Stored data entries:
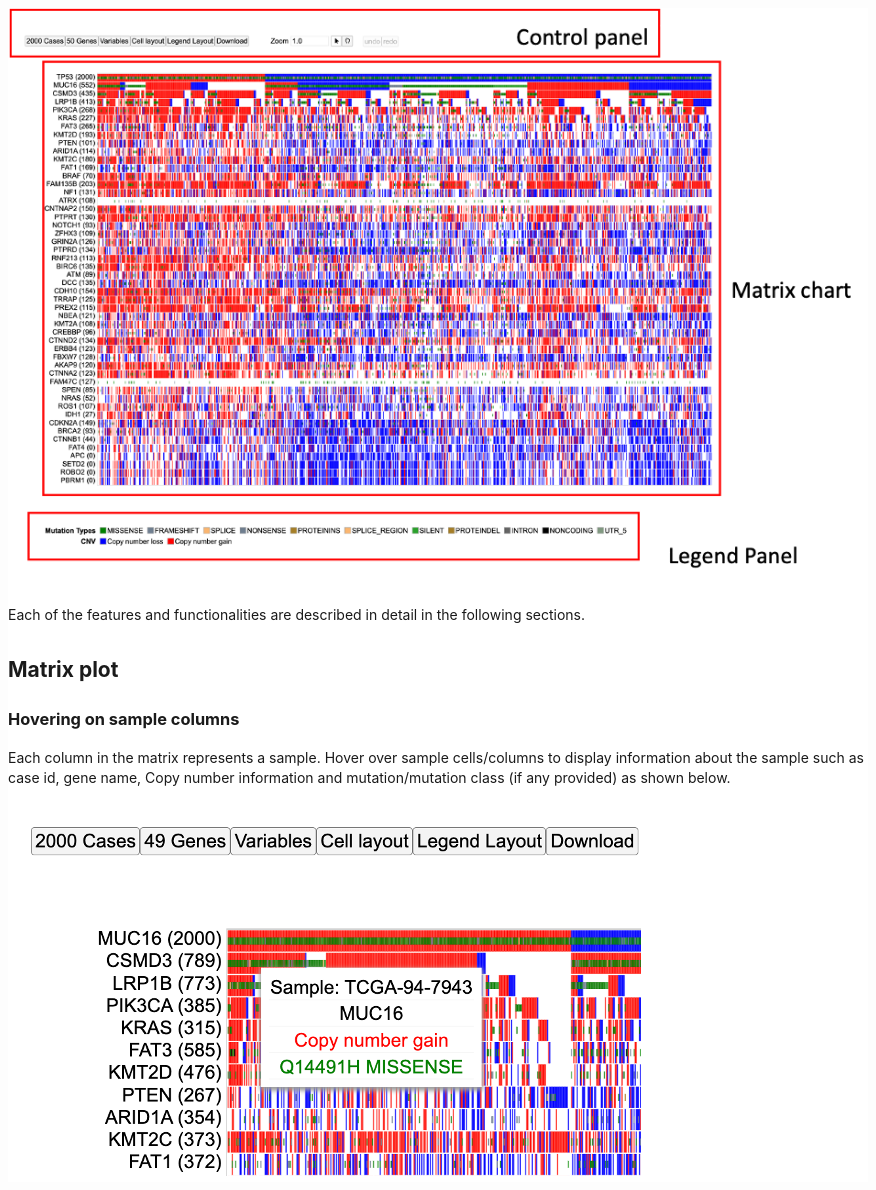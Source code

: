 [![Oncomatrix chart overview](./images/oncomatrix/2-entire_matrix.png)](./images/oncomatrix/2-entire_matrix.png 'Click to see the full image.')

Each of the features and functionalities are described in detail in the following sections.

## Matrix plot

### Hovering on sample columns

Each column in the matrix represents a sample.
Hover over sample cells/columns to display information about the sample such as case id, gene name, Copy number information and mutation/mutation class (if any provided) as shown below.

[![Hovering over a sample column](./images/oncomatrix/3-sample_hovering.png)](./images/oncomatrix/3-sample_hovering.png 'Click to see the full image.')
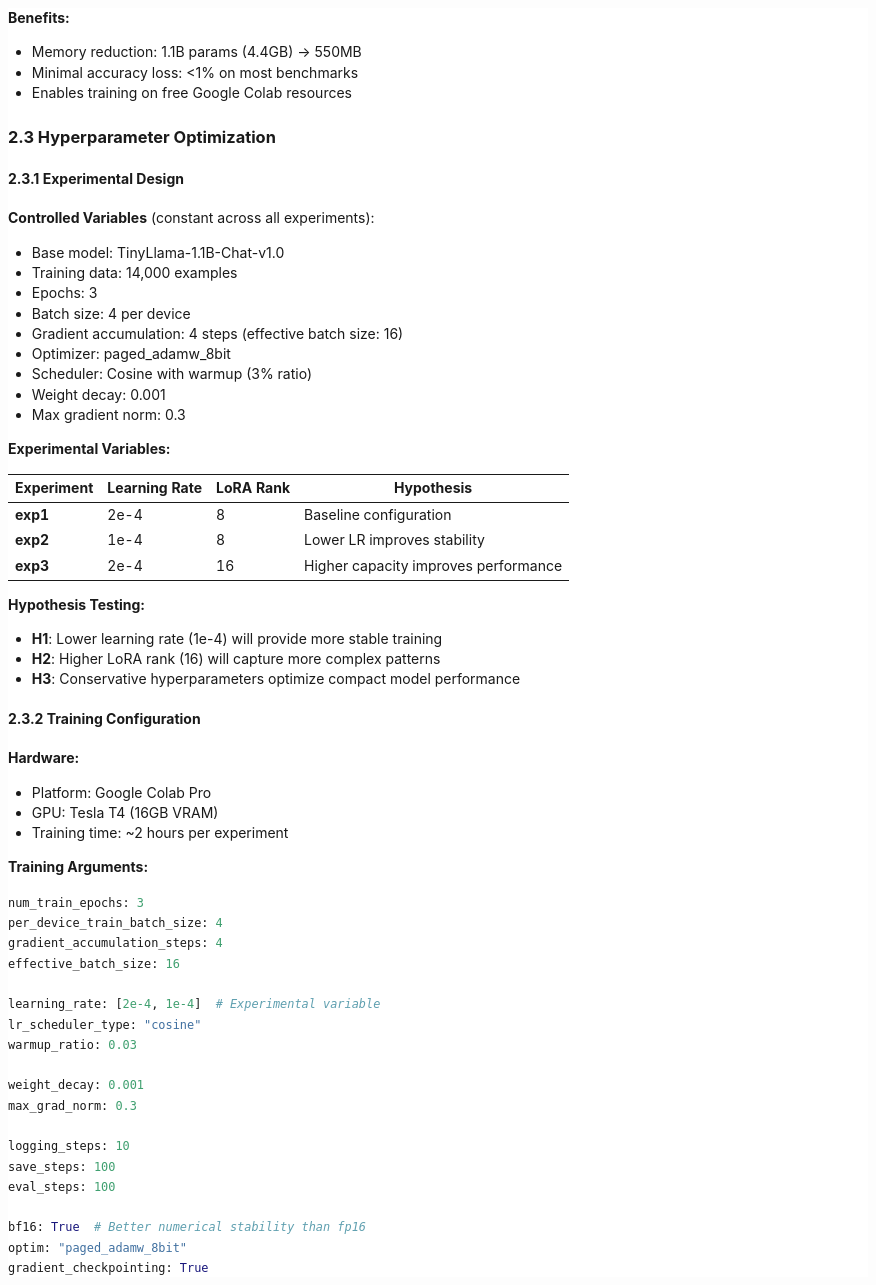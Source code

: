 **Benefits:**
- Memory reduction: 1.1B params (4.4GB) → 550MB
- Minimal accuracy loss: <1% on most benchmarks
- Enables training on free Google Colab resources

### 2.3 Hyperparameter Optimization

#### 2.3.1 Experimental Design

**Controlled Variables** (constant across all experiments):
- Base model: TinyLlama-1.1B-Chat-v1.0
- Training data: 14,000 examples
- Epochs: 3
- Batch size: 4 per device
- Gradient accumulation: 4 steps (effective batch size: 16)
- Optimizer: paged_adamw_8bit
- Scheduler: Cosine with warmup (3% ratio)
- Weight decay: 0.001
- Max gradient norm: 0.3

**Experimental Variables:**

| Experiment | Learning Rate | LoRA Rank | Hypothesis |
|------------|--------------|-----------|------------|
| **exp1** | 2e-4 | 8 | Baseline configuration |
| **exp2** | 1e-4 | 8 | Lower LR improves stability |
| **exp3** | 2e-4 | 16 | Higher capacity improves performance |

**Hypothesis Testing:**
- **H1**: Lower learning rate (1e-4) will provide more stable training
- **H2**: Higher LoRA rank (16) will capture more complex patterns
- **H3**: Conservative hyperparameters optimize compact model performance

#### 2.3.2 Training Configuration

**Hardware:**
- Platform: Google Colab Pro
- GPU: Tesla T4 (16GB VRAM)
- Training time: ~2 hours per experiment

**Training Arguments:**
```python
num_train_epochs: 3
per_device_train_batch_size: 4
gradient_accumulation_steps: 4
effective_batch_size: 16

learning_rate: [2e-4, 1e-4]  # Experimental variable
lr_scheduler_type: "cosine"
warmup_ratio: 0.03

weight_decay: 0.001
max_grad_norm: 0.3

logging_steps: 10
save_steps: 100
eval_steps: 100

bf16: True  # Better numerical stability than fp16
optim: "paged_adamw_8bit"
gradient_checkpointing: True
```
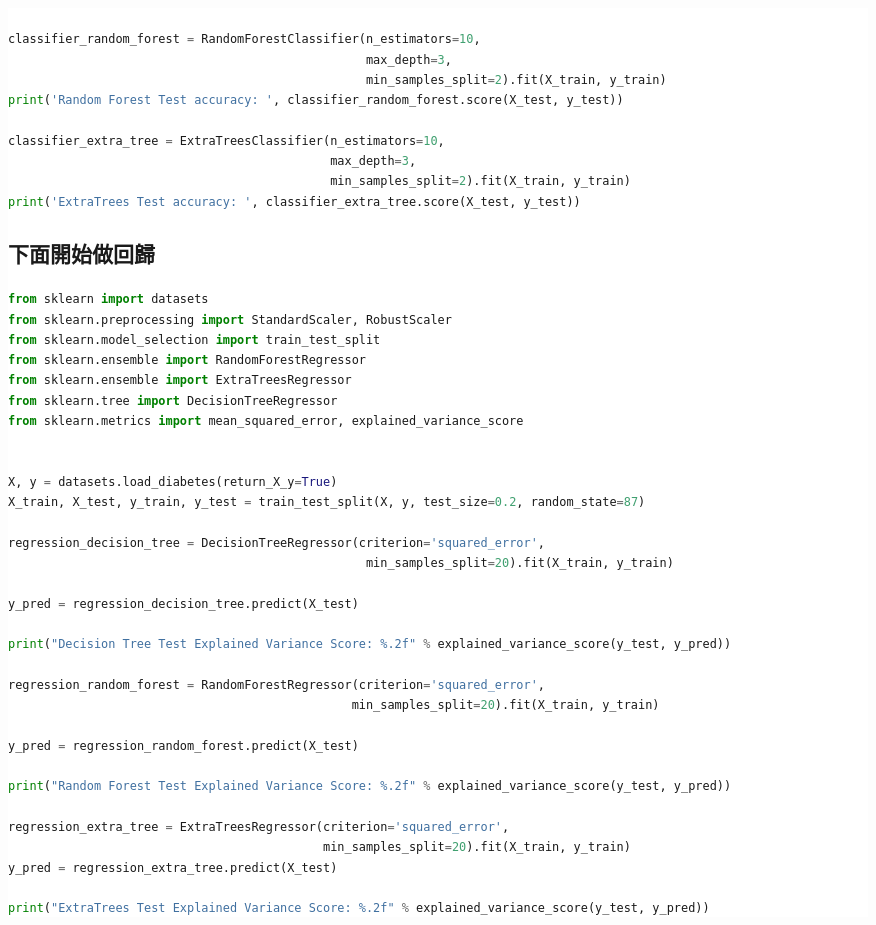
 ```python 

classifier_random_forest = RandomForestClassifier(n_estimators=10, 
                                                  max_depth=3,
                                                  min_samples_split=2).fit(X_train, y_train)
print('Random Forest Test accuracy: ', classifier_random_forest.score(X_test, y_test))

classifier_extra_tree = ExtraTreesClassifier(n_estimators=10, 
                                             max_depth=3,
                                             min_samples_split=2).fit(X_train, y_train)
print('ExtraTrees Test accuracy: ', classifier_extra_tree.score(X_test, y_test))


```


## 下面開始做回歸



```python 
from sklearn import datasets
from sklearn.preprocessing import StandardScaler, RobustScaler
from sklearn.model_selection import train_test_split
from sklearn.ensemble import RandomForestRegressor
from sklearn.ensemble import ExtraTreesRegressor
from sklearn.tree import DecisionTreeRegressor
from sklearn.metrics import mean_squared_error, explained_variance_score


X, y = datasets.load_diabetes(return_X_y=True)
X_train, X_test, y_train, y_test = train_test_split(X, y, test_size=0.2, random_state=87) 

regression_decision_tree = DecisionTreeRegressor(criterion='squared_error', 
                                                  min_samples_split=20).fit(X_train, y_train)

y_pred = regression_decision_tree.predict(X_test)

print("Decision Tree Test Explained Variance Score: %.2f" % explained_variance_score(y_test, y_pred))

regression_random_forest = RandomForestRegressor(criterion='squared_error', 
                                                min_samples_split=20).fit(X_train, y_train)

y_pred = regression_random_forest.predict(X_test)

print("Random Forest Test Explained Variance Score: %.2f" % explained_variance_score(y_test, y_pred))

regression_extra_tree = ExtraTreesRegressor(criterion='squared_error',  
                                            min_samples_split=20).fit(X_train, y_train)
y_pred = regression_extra_tree.predict(X_test)

print("ExtraTrees Test Explained Variance Score: %.2f" % explained_variance_score(y_test, y_pred))

```
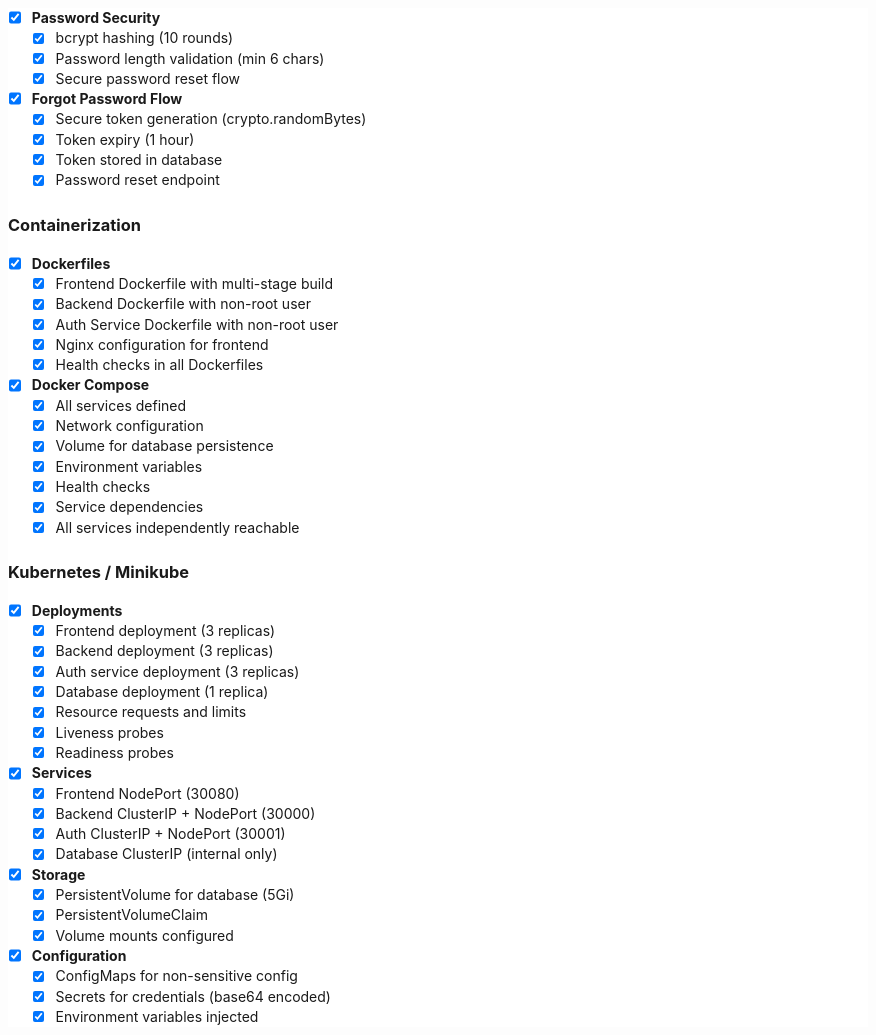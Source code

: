 - [x] **Password Security**
  - [x] bcrypt hashing (10 rounds)
  - [x] Password length validation (min 6 chars)
  - [x] Secure password reset flow

- [x] **Forgot Password Flow**
  - [x] Secure token generation (crypto.randomBytes)
  - [x] Token expiry (1 hour)
  - [x] Token stored in database
  - [x] Password reset endpoint

### Containerization

- [x] **Dockerfiles**
  - [x] Frontend Dockerfile with multi-stage build
  - [x] Backend Dockerfile with non-root user
  - [x] Auth Service Dockerfile with non-root user
  - [x] Nginx configuration for frontend
  - [x] Health checks in all Dockerfiles

- [x] **Docker Compose**
  - [x] All services defined
  - [x] Network configuration
  - [x] Volume for database persistence
  - [x] Environment variables
  - [x] Health checks
  - [x] Service dependencies
  - [x] All services independently reachable

### Kubernetes / Minikube

- [x] **Deployments**
  - [x] Frontend deployment (3 replicas)
  - [x] Backend deployment (3 replicas)
  - [x] Auth service deployment (3 replicas)
  - [x] Database deployment (1 replica)
  - [x] Resource requests and limits
  - [x] Liveness probes
  - [x] Readiness probes

- [x] **Services**
  - [x] Frontend NodePort (30080)
  - [x] Backend ClusterIP + NodePort (30000)
  - [x] Auth ClusterIP + NodePort (30001)
  - [x] Database ClusterIP (internal only)

- [x] **Storage**
  - [x] PersistentVolume for database (5Gi)
  - [x] PersistentVolumeClaim
  - [x] Volume mounts configured

- [x] **Configuration**
  - [x] ConfigMaps for non-sensitive config
  - [x] Secrets for credentials (base64 encoded)
  - [x] Environment variables injected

» Activity
Could you reproduce exactly the lines of the entries above, from the one with "- [x] Auth Service Dockerfile" through the one with "### Kubernetes / Minikube", and nothing else?

» Task response
  - [x] Auth Service Dockerfile with non-root user
  - [x] Nginx configuration for frontend
  - [x] Health checks in all Dockerfiles

- [x] **Docker Compose**
  - [x] All services defined
  - [x] Network configuration
  - [x] Volume for database persistence
  - [x] Environment variables
  - [x] Health checks
  - [x] Service dependencies
  - [x] All services independently reachable

### Kubernetes / Minikube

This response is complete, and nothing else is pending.